■ **HOW TO COMPLETE THIS TASK**:
The answer must consist solely of the line containing "We can thus" and every line after it in the records below, through the last, each reproduced exactly.

%%

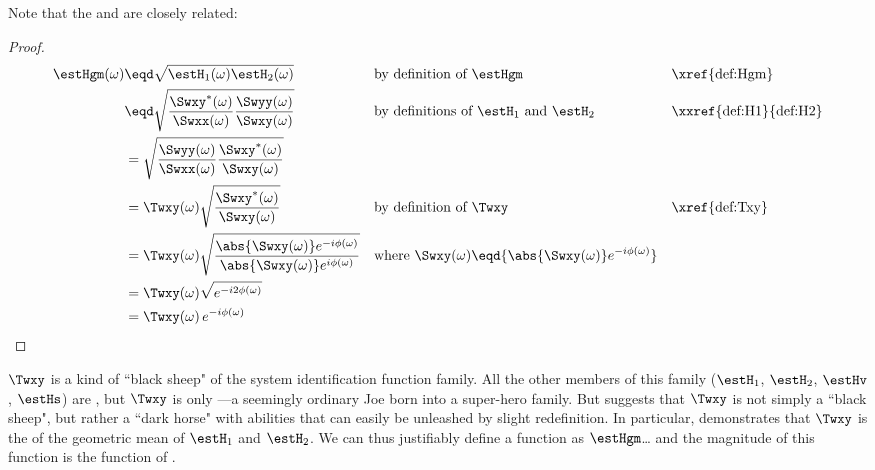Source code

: \begin{remark}
\label{rem:HgmTxy_mag}
Note that the   and  
are closely related:
\end{remark}
\begin{proof}
\begin{align*}
  \estHgm(\omega) 
    &\eqd \sqrt{\estH_1(\omega)\estH_2(\omega)}
    && \text{by definition of $\estHgm$}
    && \text{\xref{def:Hgm}}
  \\&\eqd \sqrt{\frac{\Swxy^\ast(\omega)}{\Swxx(\omega)}\frac{\Swyy(\omega)}{\Swxy(\omega)}}
    && \text{by definitions of $\estH_1$ and $\estH_2$}
    && \text{\xxref{def:H1}{def:H2}}
  \\&= \sqrt{\frac{\Swyy(\omega)}{\Swxx(\omega)}\frac{\Swxy^\ast(\omega)}{\Swxy(\omega)}}
  \\&= \Twxy(\omega)\sqrt{\frac{\Swxy^\ast(\omega)}{\Swxy(\omega)}}
    && \text{by definition of $\Twxy$}
    && \text{\xref{def:Txy}}
  \\&= \Twxy(\omega)\sqrt{\frac{\abs{\Swxy(\omega)}e^{-i\phi(\omega)}}{\abs{\Swxy(\omega)}e^{i\phi(\omega)}}}
    && \text{where $\Swxy(\omega)\eqd{\abs{\Swxy(\omega)}e^{-i\phi(\omega)}}$}
  \\&= \Twxy(\omega)\sqrt{e^{-i2\phi(\omega)}}
  \\&= \Twxy(\omega)\,e^{-i\phi(\omega)}
\end{align*}
\end{proof}

\begin{remark}
\label{rem:HgmTxy_gen}
 $\Twxy$ is a kind of ``black sheep" of the system identification function family. 
All the other members of this family ($\estH_1$, $\estH_2$, $\estHv$, $\estHs$) are ,
but $\Twxy$ is only ---a seemingly ordinary Joe born into a super-hero family.
But  suggests that $\Twxy$ is not simply a ``black sheep", but 
rather a ``dark horse" with abilities that can easily be unleashed by slight redefinition. 
In particular,  demonstrates that $\Twxy$ is the  of the geometric mean of 
$\estH_1$ and $\estH_2$.
We can thus justifiably define a  function as $\estHgm$\ldots
and the magnitude of this  function is the 
function of .
\end{remark}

%%

■ **FINISHED TASK**:
We can thus justifiably define a  function as $\estHgm$\ldots
and the magnitude of this  function is the 
function of .
\end{remark}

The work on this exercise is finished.